What are the rest of the dimensions? I wouldn't recommend not bracing though, that's asking for trouble...


----------



## sirdavidofdiscus (Dec 8, 2006)

48in long and 14 in front to back


----------



## sirdavidofdiscus (Dec 8, 2006)

I do plan on using a center brace but no "ribbing"


----------



## caldwelldaniel26 (Jun 11, 2017)

Just a suggestion but you'd have more strength if you were to frame out the bottom and run your braces short ways on 12" centers and run a "rib" longways starting from the center working out with 4" screws. It's always better to overdo it than to end up having to redo it


----------



## Mcdaphnia (Dec 16, 2003)

Because you are using screws into the edges of the plywood, pre-drill all the holes and glue. Paint everything with marine paint. Keep the bottom from direct contact with the floor. Porous patio block would be one way to lift the bottom.

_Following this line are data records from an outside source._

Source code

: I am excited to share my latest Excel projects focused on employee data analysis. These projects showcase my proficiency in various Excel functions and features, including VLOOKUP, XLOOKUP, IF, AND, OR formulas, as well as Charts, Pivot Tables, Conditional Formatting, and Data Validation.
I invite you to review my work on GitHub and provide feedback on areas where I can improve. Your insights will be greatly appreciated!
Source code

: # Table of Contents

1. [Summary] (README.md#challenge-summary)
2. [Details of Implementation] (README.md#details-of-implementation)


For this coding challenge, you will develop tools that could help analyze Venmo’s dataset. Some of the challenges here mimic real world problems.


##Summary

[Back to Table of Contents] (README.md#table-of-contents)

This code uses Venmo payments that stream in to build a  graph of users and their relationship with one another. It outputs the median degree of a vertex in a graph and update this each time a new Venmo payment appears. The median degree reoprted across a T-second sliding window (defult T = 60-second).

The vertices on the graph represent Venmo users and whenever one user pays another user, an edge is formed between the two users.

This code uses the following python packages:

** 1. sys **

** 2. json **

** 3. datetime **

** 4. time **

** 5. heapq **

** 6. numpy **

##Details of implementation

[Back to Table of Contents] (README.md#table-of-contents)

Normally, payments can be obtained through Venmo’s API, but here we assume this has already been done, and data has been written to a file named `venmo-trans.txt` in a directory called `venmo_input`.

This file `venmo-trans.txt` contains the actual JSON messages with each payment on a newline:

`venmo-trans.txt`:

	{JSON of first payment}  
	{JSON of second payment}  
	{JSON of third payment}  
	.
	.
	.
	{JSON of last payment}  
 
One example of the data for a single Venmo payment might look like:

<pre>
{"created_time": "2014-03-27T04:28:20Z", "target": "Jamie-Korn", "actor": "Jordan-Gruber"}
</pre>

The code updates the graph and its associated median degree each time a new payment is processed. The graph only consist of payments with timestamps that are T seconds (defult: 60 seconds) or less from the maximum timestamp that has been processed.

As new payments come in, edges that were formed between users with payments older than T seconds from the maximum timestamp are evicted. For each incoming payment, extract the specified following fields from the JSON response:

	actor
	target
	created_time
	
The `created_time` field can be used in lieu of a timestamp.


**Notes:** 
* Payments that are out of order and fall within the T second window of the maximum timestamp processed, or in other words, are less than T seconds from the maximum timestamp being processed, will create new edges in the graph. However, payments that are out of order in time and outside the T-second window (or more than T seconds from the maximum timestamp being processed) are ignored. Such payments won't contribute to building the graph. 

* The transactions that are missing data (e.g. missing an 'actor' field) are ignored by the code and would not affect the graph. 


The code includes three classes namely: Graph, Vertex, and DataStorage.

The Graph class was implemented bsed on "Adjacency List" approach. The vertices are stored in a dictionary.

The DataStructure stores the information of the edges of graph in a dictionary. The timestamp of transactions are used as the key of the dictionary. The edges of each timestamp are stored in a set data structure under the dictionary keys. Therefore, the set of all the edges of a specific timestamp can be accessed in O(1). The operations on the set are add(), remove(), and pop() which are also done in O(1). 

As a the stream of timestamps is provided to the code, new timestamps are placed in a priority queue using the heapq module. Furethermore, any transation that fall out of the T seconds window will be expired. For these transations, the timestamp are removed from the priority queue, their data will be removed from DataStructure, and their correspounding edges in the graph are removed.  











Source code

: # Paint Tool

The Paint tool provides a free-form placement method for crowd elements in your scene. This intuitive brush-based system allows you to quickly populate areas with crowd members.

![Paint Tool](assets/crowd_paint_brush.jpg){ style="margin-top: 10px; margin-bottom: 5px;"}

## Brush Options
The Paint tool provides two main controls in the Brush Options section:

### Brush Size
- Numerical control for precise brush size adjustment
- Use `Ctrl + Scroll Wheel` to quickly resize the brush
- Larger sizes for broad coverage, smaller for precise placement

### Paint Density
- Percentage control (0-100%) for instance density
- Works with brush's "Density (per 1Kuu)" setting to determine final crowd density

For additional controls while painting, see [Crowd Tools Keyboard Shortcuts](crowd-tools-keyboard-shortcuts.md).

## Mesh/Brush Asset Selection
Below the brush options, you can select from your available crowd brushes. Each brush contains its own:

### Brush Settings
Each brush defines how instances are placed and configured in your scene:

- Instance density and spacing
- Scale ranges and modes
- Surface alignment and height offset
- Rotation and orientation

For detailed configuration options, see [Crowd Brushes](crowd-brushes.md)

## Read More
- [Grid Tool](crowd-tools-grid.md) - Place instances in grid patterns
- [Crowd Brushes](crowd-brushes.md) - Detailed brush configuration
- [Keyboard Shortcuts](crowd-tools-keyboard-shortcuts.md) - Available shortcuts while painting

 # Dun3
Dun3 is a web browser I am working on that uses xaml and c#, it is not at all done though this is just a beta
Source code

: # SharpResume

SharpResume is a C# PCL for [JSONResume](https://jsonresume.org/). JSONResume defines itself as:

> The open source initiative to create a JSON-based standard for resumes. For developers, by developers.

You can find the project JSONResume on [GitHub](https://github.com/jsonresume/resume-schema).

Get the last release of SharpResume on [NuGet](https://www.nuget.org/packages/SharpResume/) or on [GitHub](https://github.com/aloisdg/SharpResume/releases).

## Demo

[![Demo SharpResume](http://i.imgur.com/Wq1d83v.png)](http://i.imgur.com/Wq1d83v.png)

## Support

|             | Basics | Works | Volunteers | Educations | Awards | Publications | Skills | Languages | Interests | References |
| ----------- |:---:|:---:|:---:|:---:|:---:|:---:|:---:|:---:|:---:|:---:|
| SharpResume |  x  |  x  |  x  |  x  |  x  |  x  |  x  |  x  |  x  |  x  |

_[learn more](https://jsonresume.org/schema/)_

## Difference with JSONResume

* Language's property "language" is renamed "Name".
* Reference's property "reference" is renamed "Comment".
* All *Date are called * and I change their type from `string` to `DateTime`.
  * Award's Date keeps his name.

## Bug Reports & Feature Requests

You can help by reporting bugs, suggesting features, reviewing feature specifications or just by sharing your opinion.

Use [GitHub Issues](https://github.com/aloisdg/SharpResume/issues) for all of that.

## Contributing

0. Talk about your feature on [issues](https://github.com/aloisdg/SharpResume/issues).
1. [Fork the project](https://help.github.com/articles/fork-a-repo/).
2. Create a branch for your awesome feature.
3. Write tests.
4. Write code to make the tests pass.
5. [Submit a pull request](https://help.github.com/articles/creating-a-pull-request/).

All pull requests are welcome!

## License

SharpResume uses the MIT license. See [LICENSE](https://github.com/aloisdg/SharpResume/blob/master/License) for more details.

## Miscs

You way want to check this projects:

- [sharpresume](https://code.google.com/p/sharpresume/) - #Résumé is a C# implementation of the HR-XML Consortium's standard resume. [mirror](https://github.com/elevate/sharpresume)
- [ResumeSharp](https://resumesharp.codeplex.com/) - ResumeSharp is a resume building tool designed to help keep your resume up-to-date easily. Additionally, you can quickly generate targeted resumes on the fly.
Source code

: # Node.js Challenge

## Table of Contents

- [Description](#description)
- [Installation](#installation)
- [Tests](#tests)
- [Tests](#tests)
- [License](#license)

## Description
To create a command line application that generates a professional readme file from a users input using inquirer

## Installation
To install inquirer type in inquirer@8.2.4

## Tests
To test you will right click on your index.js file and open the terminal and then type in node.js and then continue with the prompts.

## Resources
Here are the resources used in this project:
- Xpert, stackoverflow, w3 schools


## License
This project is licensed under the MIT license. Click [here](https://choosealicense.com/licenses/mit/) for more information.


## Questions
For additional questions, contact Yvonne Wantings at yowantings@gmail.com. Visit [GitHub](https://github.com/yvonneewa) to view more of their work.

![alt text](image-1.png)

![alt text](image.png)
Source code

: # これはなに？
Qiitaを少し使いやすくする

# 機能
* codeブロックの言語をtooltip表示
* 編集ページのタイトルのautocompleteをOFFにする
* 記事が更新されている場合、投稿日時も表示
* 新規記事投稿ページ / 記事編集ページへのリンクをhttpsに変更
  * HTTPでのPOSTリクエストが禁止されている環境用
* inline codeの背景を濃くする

If you are using a box design, I would suggest 3/4 inch plywood, waterproof plywood core MDO both sides if you can get it. Double the edges of the wall pieces internally with strips of the same plywood clamped, glued, and screwed. Make a full box (six plywood rectangles) and place access hatches as close to center of their panel as possible and keep any doors as small as you can.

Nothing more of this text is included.